Collected data:
* * * * * * *
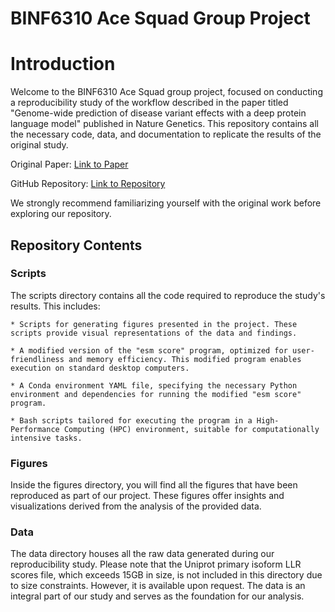 # BINF6310 Ace Squad Group Project

# Introduction

Welcome to the BINF6310 Ace Squad group project, focused on conducting a reproducibility study of the workflow described in the paper titled "Genome-wide prediction of disease variant effects with a deep protein language model" published in Nature Genetics. This repository contains all the necessary code, data, and documentation to replicate the results of the original study.

Original Paper: [Link to Paper](https://www.nature.com/articles/s41588-023-01465-0)

GitHub Repository: [Link to Repository](https://github.com/ntranoslab/esm-variants)

We strongly recommend familiarizing yourself with the original work before exploring our repository.

## Repository Contents

### Scripts

The scripts directory contains all the code required to reproduce the study's results. This includes:

    * Scripts for generating figures presented in the project. These scripts provide visual representations of the data and findings.

    * A modified version of the "esm score" program, optimized for user-friendliness and memory efficiency. This modified program enables execution on standard desktop computers.

    * A Conda environment YAML file, specifying the necessary Python environment and dependencies for running the modified "esm score" program.

    * Bash scripts tailored for executing the program in a High-Performance Computing (HPC) environment, suitable for computationally intensive tasks.

### Figures

Inside the figures directory, you will find all the figures that have been reproduced as part of our project. These figures offer insights and visualizations derived from the analysis of the provided data.

### Data

The data directory houses all the raw data generated during our reproducibility study. Please note that the Uniprot primary isoform LLR scores file, which exceeds 15GB in size, is not included in this directory due to size constraints. However, it is available upon request. The data is an integral part of our study and serves as the foundation for our analysis.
* * * * * * *
→ **About this task**: Repeat the data word for word, excluding any image.

→ **Exercise solution**:
 # BINF6310 Ace Squad Group Project

# Introduction

Welcome to the BINF6310 Ace Squad group project, focused on conducting a reproducibility study of the workflow described in the paper titled "Genome-wide prediction of disease variant effects with a deep protein language model" published in Nature Genetics. This repository contains all the necessary code, data, and documentation to replicate the results of the original study.

Original Paper: [Link to Paper](https://www.nature.com/articles/s41588-023-01465-0)

GitHub Repository: [Link to Repository](https://github.com/ntranoslab/esm-variants)

We strongly recommend familiarizing yourself with the original work before exploring our repository.

## Repository Contents

### Scripts

The scripts directory contains all the code required to reproduce the study's results. This includes:

    * Scripts for generating figures presented in the project. These scripts provide visual representations of the data and findings.

    * A modified version of the "esm score" program, optimized for user-friendliness and memory efficiency. This modified program enables execution on standard desktop computers.

    * A Conda environment YAML file, specifying the necessary Python environment and dependencies for running the modified "esm score" program.

    * Bash scripts tailored for executing the program in a High-Performance Computing (HPC) environment, suitable for computationally intensive tasks.

### Figures

Inside the figures directory, you will find all the figures that have been reproduced as part of our project. These figures offer insights and visualizations derived from the analysis of the provided data.

### Data

The data directory houses all the raw data generated during our reproducibility study. Please note that the Uniprot primary isoform LLR scores file, which exceeds 15GB in size, is not included in this directory due to size constraints. However, it is available upon request. The data is an integral part of our study and serves as the foundation for our analysis.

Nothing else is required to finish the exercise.